Suppose I have a random signal, like electrical noise, $X(t)$ such that the value of the signal at some instant $t_0$ is a random variable with known $\mathrm{p.d.f.}$ $f_{X(t_0)}(x)$ (I take for simplicity that the probability does not depend on time nor on previous values of the signal). With this in mind, there must exist some set $S$ of posible signals that can be generted by the random variables at each moment on time.
So my question (asuming that the previous statements are logic) is: exist a way to define/obtain a probability density distribution over that space? Such that integrating over a subset gives me the probability that I will observe a signal from that subset?

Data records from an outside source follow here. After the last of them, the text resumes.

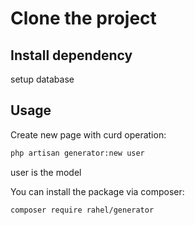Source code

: # Clone the project

## Install dependency

setup database

## Usage

Create new page with curd operation:

```bash
php artisan generator:new user
```

user is the model

You can install the package via composer:

```bash
composer require rahel/generator
```
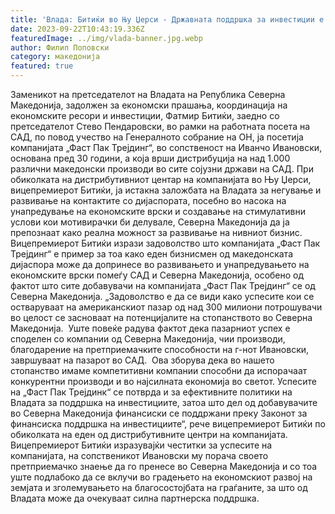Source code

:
 ```yaml
---
title: 'Влада: Битиќи во Њу Џерси - Државната поддршка за инвестиции е потпора и за пазарните успеси на македонските компании во САД - 22 СЕПТЕМВРИ 2023'
date: 2023-09-22T10:43:19.336Z
featuredImage: ../img/vlada-banner.jpg.webp
author: Филип Поповски
category: македонија
featured: true
---
```

Заменикот на претседателот на Владата на Република Северна Македонија, задолжен за економски прашања, координација на економските ресори и инвестиции, Фатмир Битиќи, заедно со претседателот Стево Пендаровски, во рамки на работната посета на САД, по повод учество на Генералното собрание на ОН, ја посетија компанијата „Фаст Пак Трејдинг“, во сопственост на Иванчо Ивановски, основана пред 30 години, а која врши дистрибуција на над 1.000 различни македонски производи во сите сојузни држави на САД.
При обиколката на дистрибутивниот центар на компанијата во Њу Џерси, вицепремиерот Битиќи, ја истакна заложбата на Владата за негување и развивање на контактите со дијаспората, посебно во насока на унапредување на економските врски и создавање на стимулативни услови кои мотивирачки би делувале, Северна Македонија да ја препознаат како реална можност за развивање на нивниот бизнис.
Вицепремиерот Битиќи изрази задоволство што компанијата „Фаст Пак Трејдинг“ е пример за тоа како еден бизнисмен од македонската дијаспора може да допринесе во развивањето и унапредувањето на економските врски помеѓу САД и Северна Македонија, особено од фактот што сите добавувачи на компанијата „Фаст Пак Трејдинг“ се од Северна Македонија.
„Задоволство е да се види како успесите кои се остваруваат на американскиот пазар од над 300 милиони потрошувачи во целост се засноваат на потенцијалите на стопанството во Северна Македонија.  Уште повеќе радува фактот дека пазарниот успех е споделен со компании од Северна Македонија, чии производи, благодарение на претприемачките способности на г-нот Ивановски, завршуваат на пазарот во САД.  Ова зборува дека во нашето стопанство имаме компетитивни компании способни да испорачаат конкурентни производи и во најсилната економија во светот. Успесите на „Фаст Пак Трејдинк“ се потврда и за ефективните политики на Владата за поддршка на инвестициите, затоа што дел од добавувачите во Северна Македонија финансиски се поддржани преку Законот за финансиска поддршка на инвестициите“, рече вицепремиерот Битиќи по обиколката на еден од дистрибутивните центри на компанијата.
Вицепремиерот Битиќи изразувајќи честитки за успесите на компанијата, на сопственикот Ивановски му порача своето претприемачко знаење да го пренесе во Северна Македонија и со тоа уште подлабоко да се вклучи во градењето на економскиот развој на земјата и зголемувањето на благосостојбата на граѓаните, за што од Владата може да очекуваат силна партнерска поддршка.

I think if exist such thing it will a functional $F[x]$ so that the probability should be calculated from a functional integral (probably difficult to compute, if not at all of course): $$P( X \in A) = \int_A \mathcal{D}x \ F[x] \qquad \forall A \subseteq S$$
I tried to figure out the form of $F[x]$ by multiplying $f_{X(t)}(x)$ for many diferents moments in discrete time (since are independent of each other) and then taking the limit into continumm, but I'm not sure about that, and maybe I'll post it in a separate question.
Is there a brach/field of mathematicts that deals with this type of problems?
Thanks in advance! And sorry for the bad english and the potential bad notation.